=== Begin Enclosure ===
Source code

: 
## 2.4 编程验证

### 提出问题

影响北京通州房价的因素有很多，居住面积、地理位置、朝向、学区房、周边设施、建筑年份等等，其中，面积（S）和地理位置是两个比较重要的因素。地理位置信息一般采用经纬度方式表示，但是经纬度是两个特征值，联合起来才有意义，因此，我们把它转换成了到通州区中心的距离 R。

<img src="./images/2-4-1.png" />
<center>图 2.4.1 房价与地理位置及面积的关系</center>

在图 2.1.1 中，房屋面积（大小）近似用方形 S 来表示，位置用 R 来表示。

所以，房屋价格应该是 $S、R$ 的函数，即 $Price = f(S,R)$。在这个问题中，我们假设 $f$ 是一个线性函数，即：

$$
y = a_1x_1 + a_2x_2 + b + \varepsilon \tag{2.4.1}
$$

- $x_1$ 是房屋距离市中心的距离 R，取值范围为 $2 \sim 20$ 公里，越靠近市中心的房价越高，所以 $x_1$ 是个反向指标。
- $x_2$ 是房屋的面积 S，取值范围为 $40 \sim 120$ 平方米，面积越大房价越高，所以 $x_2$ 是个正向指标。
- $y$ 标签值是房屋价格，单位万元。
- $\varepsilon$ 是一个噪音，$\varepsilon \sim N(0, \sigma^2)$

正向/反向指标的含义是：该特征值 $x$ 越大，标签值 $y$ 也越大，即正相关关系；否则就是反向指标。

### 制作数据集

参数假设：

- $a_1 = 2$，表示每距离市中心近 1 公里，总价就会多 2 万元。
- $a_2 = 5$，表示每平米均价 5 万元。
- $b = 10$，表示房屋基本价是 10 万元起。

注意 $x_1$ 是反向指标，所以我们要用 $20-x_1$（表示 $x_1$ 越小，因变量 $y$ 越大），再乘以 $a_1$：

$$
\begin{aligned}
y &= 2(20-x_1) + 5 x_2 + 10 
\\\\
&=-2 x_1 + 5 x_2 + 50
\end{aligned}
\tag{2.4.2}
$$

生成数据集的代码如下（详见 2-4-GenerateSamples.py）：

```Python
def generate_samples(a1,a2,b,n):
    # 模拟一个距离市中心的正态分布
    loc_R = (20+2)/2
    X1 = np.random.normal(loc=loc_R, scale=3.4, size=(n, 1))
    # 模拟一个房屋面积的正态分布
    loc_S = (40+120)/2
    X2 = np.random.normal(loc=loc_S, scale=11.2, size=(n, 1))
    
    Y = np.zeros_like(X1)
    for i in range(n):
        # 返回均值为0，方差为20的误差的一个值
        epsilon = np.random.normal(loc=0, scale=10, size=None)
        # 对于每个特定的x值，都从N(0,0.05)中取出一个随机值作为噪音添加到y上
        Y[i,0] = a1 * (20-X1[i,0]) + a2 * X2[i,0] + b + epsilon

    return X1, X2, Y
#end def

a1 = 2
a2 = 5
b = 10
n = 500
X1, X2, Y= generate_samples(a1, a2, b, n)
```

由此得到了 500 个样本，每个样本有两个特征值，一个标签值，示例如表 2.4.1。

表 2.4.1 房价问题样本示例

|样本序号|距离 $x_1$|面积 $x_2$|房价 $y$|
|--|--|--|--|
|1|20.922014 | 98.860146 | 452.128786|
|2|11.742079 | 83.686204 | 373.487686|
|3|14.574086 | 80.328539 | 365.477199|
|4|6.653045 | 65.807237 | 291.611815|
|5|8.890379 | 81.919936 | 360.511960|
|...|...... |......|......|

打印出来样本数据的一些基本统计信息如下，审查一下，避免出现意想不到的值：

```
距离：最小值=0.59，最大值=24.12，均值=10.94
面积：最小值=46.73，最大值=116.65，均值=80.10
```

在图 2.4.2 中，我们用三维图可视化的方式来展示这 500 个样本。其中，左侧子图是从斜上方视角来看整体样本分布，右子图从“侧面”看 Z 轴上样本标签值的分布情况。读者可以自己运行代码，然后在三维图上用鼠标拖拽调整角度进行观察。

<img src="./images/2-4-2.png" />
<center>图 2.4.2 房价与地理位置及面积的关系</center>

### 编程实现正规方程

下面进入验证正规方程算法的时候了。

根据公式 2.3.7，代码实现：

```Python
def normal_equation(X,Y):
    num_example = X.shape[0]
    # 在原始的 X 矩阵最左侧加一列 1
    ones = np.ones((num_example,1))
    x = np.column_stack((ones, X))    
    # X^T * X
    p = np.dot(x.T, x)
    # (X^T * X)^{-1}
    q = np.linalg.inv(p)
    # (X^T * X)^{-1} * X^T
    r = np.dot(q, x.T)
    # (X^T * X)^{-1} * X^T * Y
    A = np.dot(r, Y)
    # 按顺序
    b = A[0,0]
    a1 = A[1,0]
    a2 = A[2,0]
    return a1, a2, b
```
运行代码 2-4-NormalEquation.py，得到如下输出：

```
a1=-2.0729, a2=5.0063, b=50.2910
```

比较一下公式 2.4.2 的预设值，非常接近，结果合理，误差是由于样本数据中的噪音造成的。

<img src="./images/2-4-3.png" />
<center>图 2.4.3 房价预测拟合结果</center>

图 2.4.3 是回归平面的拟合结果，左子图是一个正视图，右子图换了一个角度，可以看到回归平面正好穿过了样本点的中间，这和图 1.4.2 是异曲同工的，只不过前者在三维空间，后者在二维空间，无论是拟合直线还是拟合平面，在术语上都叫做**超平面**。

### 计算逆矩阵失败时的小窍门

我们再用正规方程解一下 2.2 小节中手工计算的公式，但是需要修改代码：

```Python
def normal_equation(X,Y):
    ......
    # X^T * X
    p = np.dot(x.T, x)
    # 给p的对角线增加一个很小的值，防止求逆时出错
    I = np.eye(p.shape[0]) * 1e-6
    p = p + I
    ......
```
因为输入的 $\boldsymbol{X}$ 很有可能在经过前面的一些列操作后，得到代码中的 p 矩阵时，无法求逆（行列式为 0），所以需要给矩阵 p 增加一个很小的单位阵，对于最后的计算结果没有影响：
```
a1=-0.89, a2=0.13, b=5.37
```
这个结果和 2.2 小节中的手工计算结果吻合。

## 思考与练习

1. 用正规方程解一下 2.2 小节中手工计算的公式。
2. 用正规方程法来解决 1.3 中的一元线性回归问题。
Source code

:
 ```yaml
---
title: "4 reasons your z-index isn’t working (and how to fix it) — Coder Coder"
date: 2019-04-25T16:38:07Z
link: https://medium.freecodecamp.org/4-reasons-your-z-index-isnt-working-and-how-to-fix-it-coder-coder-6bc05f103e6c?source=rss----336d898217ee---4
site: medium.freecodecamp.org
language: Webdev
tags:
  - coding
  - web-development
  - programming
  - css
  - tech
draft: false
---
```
=== End Enclosure ===
Show the lines of the records that include the string "your".

**Output of the exercise:**
title: "4 reasons your z-index isn’t working (and how to fix it) — Coder Coder"
link: https://medium.freecodecamp.org/4-reasons-your-z-index-isnt-working-and-how-to-fix-it-coder-coder-6bc05f103e6c?source=rss----336d898217ee---4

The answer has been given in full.